Letter from Prague

"Towards the Volcano" - that's the name of a street near where I live. In fact, to call it a street is something of a compliment. It is just a short road lined by a couple of rather neglected houses with gutted Skodas abandoned outside, that continues as a muddy concrete track and ends in a small rocky outcrop by a couple of derelict garages. This little outcrop is, I suspect, the explanation for the street's name, but if ever it was a volcano, it must have been a long, long time ago.
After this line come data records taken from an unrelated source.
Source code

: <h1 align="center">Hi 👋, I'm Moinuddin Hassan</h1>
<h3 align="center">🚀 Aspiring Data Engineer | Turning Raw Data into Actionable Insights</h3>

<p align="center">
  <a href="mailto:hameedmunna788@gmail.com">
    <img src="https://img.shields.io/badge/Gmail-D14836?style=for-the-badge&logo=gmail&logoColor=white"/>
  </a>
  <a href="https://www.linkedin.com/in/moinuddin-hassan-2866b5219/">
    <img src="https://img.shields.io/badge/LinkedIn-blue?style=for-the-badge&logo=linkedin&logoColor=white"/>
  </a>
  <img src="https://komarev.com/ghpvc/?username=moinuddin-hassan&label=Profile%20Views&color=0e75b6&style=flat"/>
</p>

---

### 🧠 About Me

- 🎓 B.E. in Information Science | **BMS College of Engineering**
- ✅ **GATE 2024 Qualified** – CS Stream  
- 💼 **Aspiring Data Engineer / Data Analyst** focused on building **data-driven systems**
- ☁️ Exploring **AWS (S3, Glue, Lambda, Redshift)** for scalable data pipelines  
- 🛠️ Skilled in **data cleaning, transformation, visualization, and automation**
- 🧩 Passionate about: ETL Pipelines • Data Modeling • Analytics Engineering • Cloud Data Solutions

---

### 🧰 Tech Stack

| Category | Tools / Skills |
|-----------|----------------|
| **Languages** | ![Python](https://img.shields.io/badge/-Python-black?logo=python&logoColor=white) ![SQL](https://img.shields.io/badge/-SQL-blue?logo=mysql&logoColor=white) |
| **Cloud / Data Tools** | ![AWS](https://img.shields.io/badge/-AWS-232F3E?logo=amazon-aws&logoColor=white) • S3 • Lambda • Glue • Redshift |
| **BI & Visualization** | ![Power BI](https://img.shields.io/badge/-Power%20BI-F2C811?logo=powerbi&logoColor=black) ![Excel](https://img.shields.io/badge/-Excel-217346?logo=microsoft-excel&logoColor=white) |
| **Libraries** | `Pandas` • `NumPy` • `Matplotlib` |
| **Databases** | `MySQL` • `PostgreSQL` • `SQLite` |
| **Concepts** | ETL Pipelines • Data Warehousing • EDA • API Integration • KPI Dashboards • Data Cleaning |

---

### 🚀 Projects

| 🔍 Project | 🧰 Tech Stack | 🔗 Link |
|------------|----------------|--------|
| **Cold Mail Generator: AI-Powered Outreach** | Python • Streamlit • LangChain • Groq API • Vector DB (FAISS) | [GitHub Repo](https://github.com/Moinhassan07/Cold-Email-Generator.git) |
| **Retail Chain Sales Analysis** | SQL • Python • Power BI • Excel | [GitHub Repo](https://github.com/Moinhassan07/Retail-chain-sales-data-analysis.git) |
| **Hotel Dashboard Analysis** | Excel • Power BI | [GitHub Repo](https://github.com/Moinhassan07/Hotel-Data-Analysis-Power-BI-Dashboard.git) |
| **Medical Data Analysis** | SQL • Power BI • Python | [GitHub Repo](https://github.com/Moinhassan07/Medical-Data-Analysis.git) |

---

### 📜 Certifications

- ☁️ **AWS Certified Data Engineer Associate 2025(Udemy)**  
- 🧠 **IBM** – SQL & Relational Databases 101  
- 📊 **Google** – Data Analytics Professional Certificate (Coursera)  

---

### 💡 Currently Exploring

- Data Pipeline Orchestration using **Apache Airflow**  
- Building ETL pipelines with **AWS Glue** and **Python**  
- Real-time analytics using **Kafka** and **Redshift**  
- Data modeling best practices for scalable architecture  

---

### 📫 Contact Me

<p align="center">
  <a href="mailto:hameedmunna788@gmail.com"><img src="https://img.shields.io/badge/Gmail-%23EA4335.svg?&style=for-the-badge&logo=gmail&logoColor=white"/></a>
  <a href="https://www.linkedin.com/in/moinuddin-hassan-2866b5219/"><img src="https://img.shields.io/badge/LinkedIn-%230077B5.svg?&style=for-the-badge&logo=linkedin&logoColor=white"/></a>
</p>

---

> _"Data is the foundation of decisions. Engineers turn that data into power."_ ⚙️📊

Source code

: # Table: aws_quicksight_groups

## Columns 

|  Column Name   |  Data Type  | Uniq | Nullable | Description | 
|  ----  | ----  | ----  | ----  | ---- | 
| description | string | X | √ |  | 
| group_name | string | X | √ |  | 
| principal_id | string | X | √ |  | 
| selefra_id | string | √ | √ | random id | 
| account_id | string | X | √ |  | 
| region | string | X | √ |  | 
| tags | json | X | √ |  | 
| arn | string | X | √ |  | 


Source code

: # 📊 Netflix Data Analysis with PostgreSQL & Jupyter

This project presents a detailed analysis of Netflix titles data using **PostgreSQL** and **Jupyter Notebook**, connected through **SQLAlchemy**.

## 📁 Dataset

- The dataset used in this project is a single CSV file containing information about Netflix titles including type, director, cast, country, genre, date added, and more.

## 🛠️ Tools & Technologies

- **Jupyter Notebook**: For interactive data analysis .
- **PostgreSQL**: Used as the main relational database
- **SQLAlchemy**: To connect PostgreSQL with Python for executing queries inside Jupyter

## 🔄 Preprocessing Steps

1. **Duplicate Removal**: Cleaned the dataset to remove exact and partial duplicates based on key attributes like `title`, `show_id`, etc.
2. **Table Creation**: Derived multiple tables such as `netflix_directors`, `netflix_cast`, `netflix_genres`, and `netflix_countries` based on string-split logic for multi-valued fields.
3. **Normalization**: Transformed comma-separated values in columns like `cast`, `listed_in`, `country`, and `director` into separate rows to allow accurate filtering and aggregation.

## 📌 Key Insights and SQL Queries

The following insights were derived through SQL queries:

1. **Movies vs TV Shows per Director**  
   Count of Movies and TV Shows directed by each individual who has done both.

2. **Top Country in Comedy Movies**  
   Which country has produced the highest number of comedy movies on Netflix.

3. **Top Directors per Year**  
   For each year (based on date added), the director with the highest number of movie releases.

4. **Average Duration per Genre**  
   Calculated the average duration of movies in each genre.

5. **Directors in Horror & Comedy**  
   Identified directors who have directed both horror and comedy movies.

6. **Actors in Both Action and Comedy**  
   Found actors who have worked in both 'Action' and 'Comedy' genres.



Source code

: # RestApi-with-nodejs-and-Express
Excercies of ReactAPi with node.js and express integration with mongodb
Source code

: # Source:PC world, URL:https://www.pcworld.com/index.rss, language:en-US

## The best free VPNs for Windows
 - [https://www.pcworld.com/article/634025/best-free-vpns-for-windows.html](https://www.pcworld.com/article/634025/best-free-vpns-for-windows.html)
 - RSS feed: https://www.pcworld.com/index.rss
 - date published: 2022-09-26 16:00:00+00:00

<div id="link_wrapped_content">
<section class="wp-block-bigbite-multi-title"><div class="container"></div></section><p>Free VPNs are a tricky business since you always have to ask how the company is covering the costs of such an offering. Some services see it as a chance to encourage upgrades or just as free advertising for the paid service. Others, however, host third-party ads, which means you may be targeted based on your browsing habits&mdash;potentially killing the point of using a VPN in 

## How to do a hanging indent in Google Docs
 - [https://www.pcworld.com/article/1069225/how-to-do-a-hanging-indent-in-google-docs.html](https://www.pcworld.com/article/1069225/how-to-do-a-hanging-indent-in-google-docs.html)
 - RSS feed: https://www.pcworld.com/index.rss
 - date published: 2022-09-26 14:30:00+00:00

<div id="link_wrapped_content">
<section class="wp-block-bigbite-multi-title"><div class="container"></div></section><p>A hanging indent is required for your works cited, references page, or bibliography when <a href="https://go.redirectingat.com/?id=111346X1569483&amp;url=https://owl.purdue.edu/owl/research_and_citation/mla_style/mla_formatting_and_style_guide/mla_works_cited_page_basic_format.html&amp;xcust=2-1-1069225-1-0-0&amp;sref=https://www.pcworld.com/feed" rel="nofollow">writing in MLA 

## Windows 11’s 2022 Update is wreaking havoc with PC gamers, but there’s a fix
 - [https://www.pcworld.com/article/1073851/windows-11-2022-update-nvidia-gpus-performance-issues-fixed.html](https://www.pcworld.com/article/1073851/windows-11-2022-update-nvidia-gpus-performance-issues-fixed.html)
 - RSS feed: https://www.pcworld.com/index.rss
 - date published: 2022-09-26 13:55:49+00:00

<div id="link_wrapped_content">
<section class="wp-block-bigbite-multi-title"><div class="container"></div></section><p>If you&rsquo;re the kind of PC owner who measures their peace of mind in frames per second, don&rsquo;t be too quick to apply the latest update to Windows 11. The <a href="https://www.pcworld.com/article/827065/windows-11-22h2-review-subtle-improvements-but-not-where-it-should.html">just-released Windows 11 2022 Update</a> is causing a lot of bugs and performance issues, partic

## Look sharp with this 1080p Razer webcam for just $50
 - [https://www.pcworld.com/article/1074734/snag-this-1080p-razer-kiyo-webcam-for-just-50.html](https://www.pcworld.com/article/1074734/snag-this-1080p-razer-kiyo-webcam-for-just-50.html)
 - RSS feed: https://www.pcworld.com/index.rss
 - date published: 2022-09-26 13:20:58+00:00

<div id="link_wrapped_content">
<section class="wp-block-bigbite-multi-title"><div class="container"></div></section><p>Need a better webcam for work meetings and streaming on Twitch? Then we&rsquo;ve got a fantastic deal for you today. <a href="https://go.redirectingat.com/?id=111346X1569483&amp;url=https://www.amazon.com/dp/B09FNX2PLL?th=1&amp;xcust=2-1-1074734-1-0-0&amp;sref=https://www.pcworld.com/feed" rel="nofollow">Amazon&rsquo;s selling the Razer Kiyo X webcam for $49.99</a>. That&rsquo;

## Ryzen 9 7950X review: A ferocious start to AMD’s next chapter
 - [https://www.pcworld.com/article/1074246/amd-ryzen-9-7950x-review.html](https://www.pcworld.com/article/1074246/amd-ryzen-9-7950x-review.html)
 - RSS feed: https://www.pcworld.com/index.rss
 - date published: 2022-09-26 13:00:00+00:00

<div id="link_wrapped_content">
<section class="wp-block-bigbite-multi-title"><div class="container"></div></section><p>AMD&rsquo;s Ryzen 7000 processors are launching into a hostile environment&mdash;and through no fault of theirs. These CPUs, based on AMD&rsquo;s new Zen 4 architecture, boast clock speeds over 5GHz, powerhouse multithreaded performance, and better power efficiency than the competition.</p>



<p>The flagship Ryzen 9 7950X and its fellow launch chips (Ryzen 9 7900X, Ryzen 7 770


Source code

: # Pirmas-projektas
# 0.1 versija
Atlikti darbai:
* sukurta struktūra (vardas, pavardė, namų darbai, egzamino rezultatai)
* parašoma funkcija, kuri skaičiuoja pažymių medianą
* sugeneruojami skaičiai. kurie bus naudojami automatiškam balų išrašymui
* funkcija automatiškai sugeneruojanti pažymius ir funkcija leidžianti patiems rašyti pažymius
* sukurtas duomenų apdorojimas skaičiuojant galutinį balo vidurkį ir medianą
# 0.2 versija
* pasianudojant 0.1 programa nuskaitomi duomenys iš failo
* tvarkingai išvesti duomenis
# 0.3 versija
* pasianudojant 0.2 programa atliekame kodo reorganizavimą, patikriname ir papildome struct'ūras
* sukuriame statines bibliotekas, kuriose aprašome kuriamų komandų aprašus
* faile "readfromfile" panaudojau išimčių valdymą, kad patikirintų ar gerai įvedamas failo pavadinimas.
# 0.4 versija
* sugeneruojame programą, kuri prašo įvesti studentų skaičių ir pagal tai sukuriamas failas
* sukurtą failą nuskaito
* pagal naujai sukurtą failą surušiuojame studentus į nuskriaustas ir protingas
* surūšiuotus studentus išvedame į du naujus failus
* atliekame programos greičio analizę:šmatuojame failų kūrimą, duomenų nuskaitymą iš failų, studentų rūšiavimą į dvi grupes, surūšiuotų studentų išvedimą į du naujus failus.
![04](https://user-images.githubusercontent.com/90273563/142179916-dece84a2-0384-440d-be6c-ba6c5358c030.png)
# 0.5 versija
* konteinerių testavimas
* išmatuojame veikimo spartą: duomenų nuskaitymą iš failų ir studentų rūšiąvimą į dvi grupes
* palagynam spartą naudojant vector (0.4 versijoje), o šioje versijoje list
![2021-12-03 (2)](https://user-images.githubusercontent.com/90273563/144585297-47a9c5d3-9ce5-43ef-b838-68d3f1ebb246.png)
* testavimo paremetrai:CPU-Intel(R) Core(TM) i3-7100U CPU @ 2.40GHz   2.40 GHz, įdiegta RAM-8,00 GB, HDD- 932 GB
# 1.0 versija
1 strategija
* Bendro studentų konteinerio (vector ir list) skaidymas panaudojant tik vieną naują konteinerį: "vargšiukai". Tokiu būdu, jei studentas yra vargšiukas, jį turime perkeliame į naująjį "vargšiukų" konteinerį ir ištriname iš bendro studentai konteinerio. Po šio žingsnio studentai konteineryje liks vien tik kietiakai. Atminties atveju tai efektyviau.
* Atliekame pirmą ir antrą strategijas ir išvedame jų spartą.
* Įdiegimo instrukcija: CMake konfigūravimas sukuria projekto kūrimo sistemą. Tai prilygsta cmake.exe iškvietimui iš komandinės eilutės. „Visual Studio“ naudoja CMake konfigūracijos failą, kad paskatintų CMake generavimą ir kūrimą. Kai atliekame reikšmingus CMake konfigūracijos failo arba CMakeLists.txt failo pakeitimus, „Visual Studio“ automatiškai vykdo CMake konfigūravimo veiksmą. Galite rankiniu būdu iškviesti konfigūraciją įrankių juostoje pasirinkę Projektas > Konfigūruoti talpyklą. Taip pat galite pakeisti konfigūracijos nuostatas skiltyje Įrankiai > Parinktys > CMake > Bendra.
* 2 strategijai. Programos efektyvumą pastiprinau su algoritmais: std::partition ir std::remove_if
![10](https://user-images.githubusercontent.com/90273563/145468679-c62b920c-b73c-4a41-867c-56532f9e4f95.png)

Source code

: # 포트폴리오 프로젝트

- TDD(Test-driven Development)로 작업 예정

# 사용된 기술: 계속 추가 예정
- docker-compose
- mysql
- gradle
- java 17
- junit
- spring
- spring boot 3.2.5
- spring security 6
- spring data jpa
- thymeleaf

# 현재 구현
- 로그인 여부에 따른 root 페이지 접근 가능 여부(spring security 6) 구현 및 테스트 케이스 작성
We are in that strange no-man's-land between town and country - what is known in Czech as the "periferie". Now this isn't the same as the rather dull and dismissive English term "periphery"; in that Czech word "periferie", which roles slowly off the tongue, there is hint of poetry. It evokes a melancholy, neglected twilight world, the blurred edge of the city, where a street called "Towards the Volcano" maybe isn't such a surprise. Here we see the remnants of what were once villages, a few cottages and barns, there are piles of rubble and rusting corrugated iron fences, with the remains of posters inviting you to last year's circus. If you look through the many cracks in the fence you can see a mass of neglected fairground attractions - lying at strange angles and waiting for the summer. And around all this, sitting in the mud, are the vast concrete housing estates, put up in a hurry in the 1980s, and where I live with my family. Because everything was built so fast, and because of the huge windy distances between the blocks, even here fragments of the lost countryside remain, mingling with piles of concrete and earth left over from when the estate was built. Quite often I have seen hares run out from the undergrowth at such a speed that the passing suburban lapdogs and their owners don't even notice, and in spring the air fills with the mating calls of frogs in what remains of a muddy pond. This too is the wonderful world of the "periferie", refusing to be pushed out by suburbia. It is a world beloved of many a Czech writer, nearly always as the place where strange or seedy or criminal things happen, as often as not in pubs without signs, or in one-storey cottages that the concrete left behind. But the true champion of the "periferie" is the painter Kamil Lhotak, who died in Prague a few years ago. For decades his paintings and drawings celebrated this world. They are filled with bits of machinery, sheds, hangars, bicycles propped against crumbling fences, advertisement hoardings, broken merry-go-rounds and airfields. He makes the "periferie" as beautiful as anything we'll find in Prague's Old Town. I'm just in the process of moving back to the city centre. Everyone tells me I'm lucky, but I have to say that I shall miss Kamil Lhotak's world, and I know that my three-year-old son will miss it even more. At that age what can be more fun than squeezing through a gap in a rusty overgrown fence.